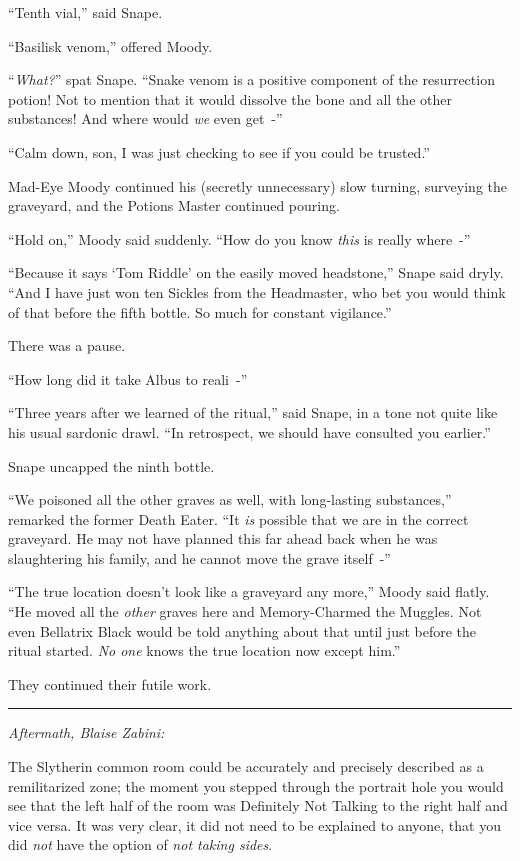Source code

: ``Tenth vial,'' said Snape.

``Basilisk venom,'' offered Moody.

``\emph{What?}'' spat Snape. ``Snake venom is a positive component of the resurrection potion! Not to mention that it would dissolve the bone and all the other substances! And where would \emph{we} even get~-''

``Calm down, son, I was just checking to see if you could be trusted.''

Mad-Eye Moody continued his (secretly unnecessary) slow turning, surveying the graveyard, and the Potions Master continued pouring.

``Hold on,'' Moody said suddenly. ``How do you know \emph{this} is really where~-''

``Because it says `Tom Riddle' on the easily moved headstone,'' Snape said dryly. ``And I have just won ten Sickles from the Headmaster, who bet you would think of that before the fifth bottle. So much for constant vigilance.''

There was a pause.

``How long did it take Albus to reali~-''

``Three years after we learned of the ritual,'' said Snape, in a tone not quite like his usual sardonic drawl. ``In retrospect, we should have consulted you earlier.''

Snape uncapped the ninth bottle.

``We poisoned all the other graves as well, with long-lasting substances,'' remarked the former Death Eater. ``It \emph{is} possible that we are in the correct graveyard. He may not have planned this far ahead back when he was slaughtering his family, and he cannot move the grave itself~-''

``The true location doesn't look like a graveyard any more,'' Moody said flatly. ``He moved all the \emph{other} graves here and Memory-Charmed the Muggles. Not even Bellatrix Black would be told anything about that until just before the ritual started. \emph{No one} knows the true location now except him.''

They continued their futile work.

\begin{center}\rule{3in}{0.4pt}\end{center}

\emph{Aftermath, Blaise Zabini:}

The Slytherin common room could be accurately and precisely described as a remilitarized zone; the moment you stepped through the portrait hole you would see that the left half of the room was Definitely Not Talking to the right half and vice versa. It was very clear, it did not need to be explained to anyone, that you did \emph{not} have the option of \emph{not taking sides}.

════════

AIM OF THE TASK ▸ Go through the entries above and copy out every line that includes the word "long".

EXERCISE RESPONSE ▸
``How long did it take Albus to reali~-''
``We poisoned all the other graves as well, with long-lasting substances,'' remarked the former Death Eater. ``It \emph{is} possible that we are in the correct graveyard. He may not have planned this far ahead back when he was slaughtering his family, and he cannot move the grave itself~-''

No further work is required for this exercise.